===== Data to examine

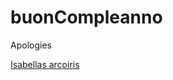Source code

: # buonCompleanno
Apologies

<a href="https://sandieg0.github.io/buonCompleanno/">Isabellas arcoiris</a>
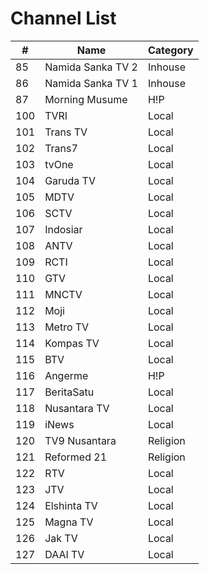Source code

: # Channel List
\# | Name | Category
-- | -- | --
85 | Namida Sanka TV 2 | Inhouse
86 | Namida Sanka TV 1 | Inhouse
87 | Morning Musume | H!P
100 | TVRI | Local
101 | Trans TV | Local
102 | Trans7 | Local
103 | tvOne | Local
104 | Garuda TV | Local
105 | MDTV | Local
106 | SCTV | Local
107 | Indosiar | Local
108 | ANTV | Local
109 | RCTI | Local
110 | GTV | Local
111 | MNCTV | Local
112 | Moji | Local
113 | Metro TV | Local
114 | Kompas TV | Local
115 | BTV | Local
116 | Angerme | H!P
117 | BeritaSatu | Local
118 | Nusantara TV | Local
119 | iNews | Local
120 | TV9 Nusantara | Religion
121 | Reformed 21 | Religion
122 | RTV | Local
123 | JTV | Local
124 | Elshinta TV | Local
125 | Magna TV | Local
126 | Jak TV | Local
127 | DAAI TV | Local
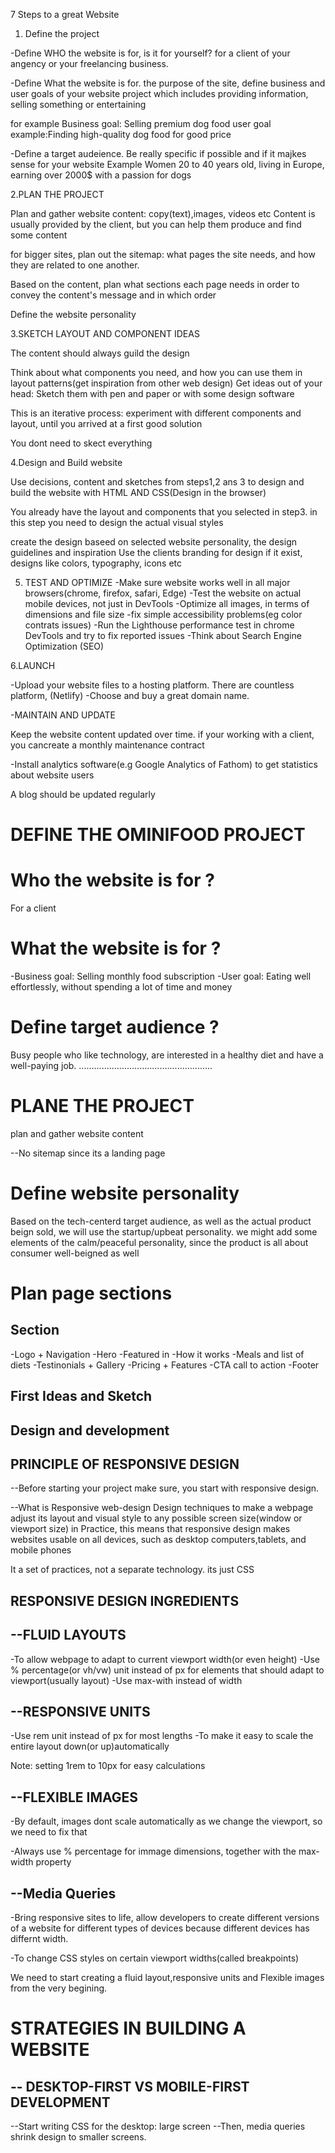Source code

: 7 Steps to a great Website 

1. Define  the project

-Define WHO the website is for, is it for yourself? for a client of your angency
or your freelancing business.

-Define What the website is for. the purpose of the site, define business and
user goals of your website project which includes providing information, selling something or entertaining

for example Business goal: Selling premium dog food
user goal example:Finding high-quality dog food for good price 

-Define a target audeience. Be really specific if possible and if it majkes sense for your website 
Example Women 20 to 40 years old, living in Europe, earning over 2000$ with a passion for dogs 


2.PLAN THE PROJECT 

Plan and gather website content: copy(text),images, videos etc 
Content is usually provided by the client, but you can help them produce and find some content

for bigger sites, plan out the sitemap: what pages the site needs, and how they are related to one another.

Based on the content, plan what sections each page needs in order to convey the content's message and in which order

Define the website personality 



3.SKETCH LAYOUT AND COMPONENT IDEAS

The content should always guild the design 

Think about what components you need, and how you can use them in layout patterns(get inspiration from other web design)
Get ideas out of your head: Sketch them with pen and paper or with some design software

This is an iterative process: experiment with different components and layout, until you arrived at a first good solution 

You dont need to skect everything 


4.Design and Build website 

Use decisions, content and sketches from steps1,2 ans 3 to design and build the website with HTML AND CSS(Design in the browser)

You already have the layout and components that you selected in step3.
in this step you need to design the actual visual styles 

create the design baseed on selected website personality, the design guidelines and inspiration
Use the clients branding for design if it exist, designs like colors, typography, icons etc 

5. TEST AND OPTIMIZE 
-Make sure website works well in all major browsers(chrome, firefox, safari, Edge)
-Test the website on actual mobile devices, not just in DevTools 
-Optimize all images, in terms of dimensions and file size 
-fix simple accessibility problems(eg color contrats issues)
-Run the Lighthouse performance test in chrome DevTools and try to fix reported issues 
-Think about Search Engine Optimization (SEO)


6.LAUNCH 

-Upload your website files to a hosting platform. There are countless platform, (Netlify)
-Choose and buy a great domain name.

-MAINTAIN AND UPDATE 

Keep the website content updated over time. if your working with a client, you cancreate a monthly
maintenance contract

-Install analytics software(e.g Google Analytics of Fathom) to get statistics about website users 

A blog should be updated regularly 



# DEFINE THE OMINIFOOD PROJECT 

# Who the website is for ?

For a client

# What the website is for ?
-Business goal: Selling monthly food subscription 
-User goal: Eating well effortlessly, without spending a lot of time and money 

# Define target audience ?

Busy people who like technology, are interested in a healthy diet and have a well-paying job.
.....................................................



# PLANE THE PROJECT 

plan and gather website content 

--No sitemap since its a landing page 


# Define website personality 

 Based on the tech-centerd target audience, as well as the actual product beign sold, we will use the startup/upbeat personality.
 we  might add some elements of the calm/peaceful personality, since the product is all about consumer well-beigned as well


 # Plan page sections

 ## Section 
-Logo + Navigation
-Hero
-Featured in
-How it works
-Meals and list of diets
-Testinonials + Gallery
-Pricing + Features
-CTA call to action 
-Footer 


 ## First Ideas and Sketch

 ## Design and development
 



 ## PRINCIPLE OF RESPONSIVE DESIGN
 --Before starting your project make sure, you start with responsive design.

 --What is Responsive web-design
Design techniques to make a webpage adjust its layout and visual style to any possible screen size(window or viewport size)
in Practice, this means that responsive design makes websites usable on all devices, such as desktop computers,tablets, and mobile phones 

It a set of practices, not a separate technology. its just CSS 


 ##  RESPONSIVE DESIGN INGREDIENTS 

 ## --FLUID LAYOUTS 
-To allow webpage to adapt to current viewport width(or even height)
-Use % percentage(or vh/vw) unit instead of px for elements that should adapt to viewport(usually layout)
-Use max-with instead of width

## --RESPONSIVE UNITS 
-Use rem unit instead of px for most lengths
-To make it easy to scale the entire layout down(or up)automatically

Note: setting 1rem to 10px for easy calculations

## --FLEXIBLE IMAGES
-By default, images dont scale automatically as we change the viewport, so we need to fix that

-Always use % percentage for immage dimensions, together with the max-width property 


## --Media Queries 
-Bring responsive sites to life, allow developers to create different versions of a website for different types of devices because different devices has differnt width.

-To change CSS styles on certain viewport widths(called breakpoints)

We need to start creating a fluid layout,responsive units and Flexible images  from the very begining.



# STRATEGIES IN BUILDING A WEBSITE 

## -- DESKTOP-FIRST VS MOBILE-FIRST DEVELOPMENT

--Start writing CSS for the desktop: large screen 
--Then, media queries shrink design to smaller screens.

==========

> **Directions for this task**: Print the material exactly as given, but not the pictures.

> **Result for this task**:
Source code

: # buonCompleanno
Apologies

<a href="https://sandieg0.github.io/buonCompleanno/">Isabellas arcoiris</a>
Source code

: # Channel List
\# | Name | Category
-- | -- | --
85 | Namida Sanka TV 2 | Inhouse
86 | Namida Sanka TV 1 | Inhouse
87 | Morning Musume | H!P
100 | TVRI | Local
101 | Trans TV | Local
102 | Trans7 | Local
103 | tvOne | Local
104 | Garuda TV | Local
105 | MDTV | Local
106 | SCTV | Local
107 | Indosiar | Local
108 | ANTV | Local
109 | RCTI | Local
110 | GTV | Local
111 | MNCTV | Local
112 | Moji | Local
113 | Metro TV | Local
114 | Kompas TV | Local
115 | BTV | Local
116 | Angerme | H!P
117 | BeritaSatu | Local
118 | Nusantara TV | Local
119 | iNews | Local
120 | TV9 Nusantara | Religion
121 | Reformed 21 | Religion
122 | RTV | Local
123 | JTV | Local
124 | Elshinta TV | Local
125 | Magna TV | Local
126 | Jak TV | Local
127 | DAAI TV | Local
Source code

: 7 Steps to a great Website 

1. Define  the project

-Define WHO the website is for, is it for yourself? for a client of your angency
or your freelancing business.

-Define What the website is for. the purpose of the site, define business and
user goals of your website project which includes providing information, selling something or entertaining

for example Business goal: Selling premium dog food
user goal example:Finding high-quality dog food for good price 

-Define a target audeience. Be really specific if possible and if it majkes sense for your website 
Example Women 20 to 40 years old, living in Europe, earning over 2000$ with a passion for dogs 


2.PLAN THE PROJECT 

Plan and gather website content: copy(text),images, videos etc 
Content is usually provided by the client, but you can help them produce and find some content

for bigger sites, plan out the sitemap: what pages the site needs, and how they are related to one another.

Based on the content, plan what sections each page needs in order to convey the content's message and in which order

Define the website personality 



3.SKETCH LAYOUT AND COMPONENT IDEAS

The content should always guild the design 

Think about what components you need, and how you can use them in layout patterns(get inspiration from other web design)
Get ideas out of your head: Sketch them with pen and paper or with some design software

This is an iterative process: experiment with different components and layout, until you arrived at a first good solution 

You dont need to skect everything 


4.Design and Build website 

Use decisions, content and sketches from steps1,2 ans 3 to design and build the website with HTML AND CSS(Design in the browser)

You already have the layout and components that you selected in step3.
in this step you need to design the actual visual styles 

create the design baseed on selected website personality, the design guidelines and inspiration
Use the clients branding for design if it exist, designs like colors, typography, icons etc 

5. TEST AND OPTIMIZE 
-Make sure website works well in all major browsers(chrome, firefox, safari, Edge)
-Test the website on actual mobile devices, not just in DevTools 
-Optimize all images, in terms of dimensions and file size 
-fix simple accessibility problems(eg color contrats issues)
-Run the Lighthouse performance test in chrome DevTools and try to fix reported issues 
-Think about Search Engine Optimization (SEO)


6.LAUNCH 

-Upload your website files to a hosting platform. There are countless platform, (Netlify)
-Choose and buy a great domain name.

-MAINTAIN AND UPDATE 

Keep the website content updated over time. if your working with a client, you cancreate a monthly
maintenance contract

-Install analytics software(e.g Google Analytics of Fathom) to get statistics about website users 

A blog should be updated regularly 



# DEFINE THE OMINIFOOD PROJECT 

# Who the website is for ?

For a client

# What the website is for ?
-Business goal: Selling monthly food subscription 
-User goal: Eating well effortlessly, without spending a lot of time and money 

# Define target audience ?

Busy people who like technology, are interested in a healthy diet and have a well-paying job.
.....................................................



# PLANE THE PROJECT 

plan and gather website content 

--No sitemap since its a landing page 


# Define website personality 

 Based on the tech-centerd target audience, as well as the actual product beign sold, we will use the startup/upbeat personality.
 we  might add some elements of the calm/peaceful personality, since the product is all about consumer well-beigned as well


 # Plan page sections

 ## Section 
-Logo + Navigation
-Hero
-Featured in
-How it works
-Meals and list of diets
-Testinonials + Gallery
-Pricing + Features
-CTA call to action 
-Footer 


 ## First Ideas and Sketch

 ## Design and development
 



 ## PRINCIPLE OF RESPONSIVE DESIGN
 --Before starting your project make sure, you start with responsive design.

 --What is Responsive web-design
Design techniques to make a webpage adjust its layout and visual style to any possible screen size(window or viewport size)
in Practice, this means that responsive design makes websites usable on all devices, such as desktop computers,tablets, and mobile phones 

It a set of practices, not a separate technology. its just CSS 


 ##  RESPONSIVE DESIGN INGREDIENTS 

 ## --FLUID LAYOUTS 
-To allow webpage to adapt to current viewport width(or even height)
-Use % percentage(or vh/vw) unit instead of px for elements that should adapt to viewport(usually layout)
-Use max-with instead of width

## --RESPONSIVE UNITS 
-Use rem unit instead of px for most lengths
-To make it easy to scale the entire layout down(or up)automatically

Note: setting 1rem to 10px for easy calculations

## --FLEXIBLE IMAGES
-By default, images dont scale automatically as we change the viewport, so we need to fix that

-Always use % percentage for immage dimensions, together with the max-width property 


## --Media Queries 
-Bring responsive sites to life, allow developers to create different versions of a website for different types of devices because different devices has differnt width.

-To change CSS styles on certain viewport widths(called breakpoints)

We need to start creating a fluid layout,responsive units and Flexible images  from the very begining.



# STRATEGIES IN BUILDING A WEBSITE 

## -- DESKTOP-FIRST VS MOBILE-FIRST DEVELOPMENT

--Start writing CSS for the desktop: large screen 
--Then, media queries shrink design to smaller screens.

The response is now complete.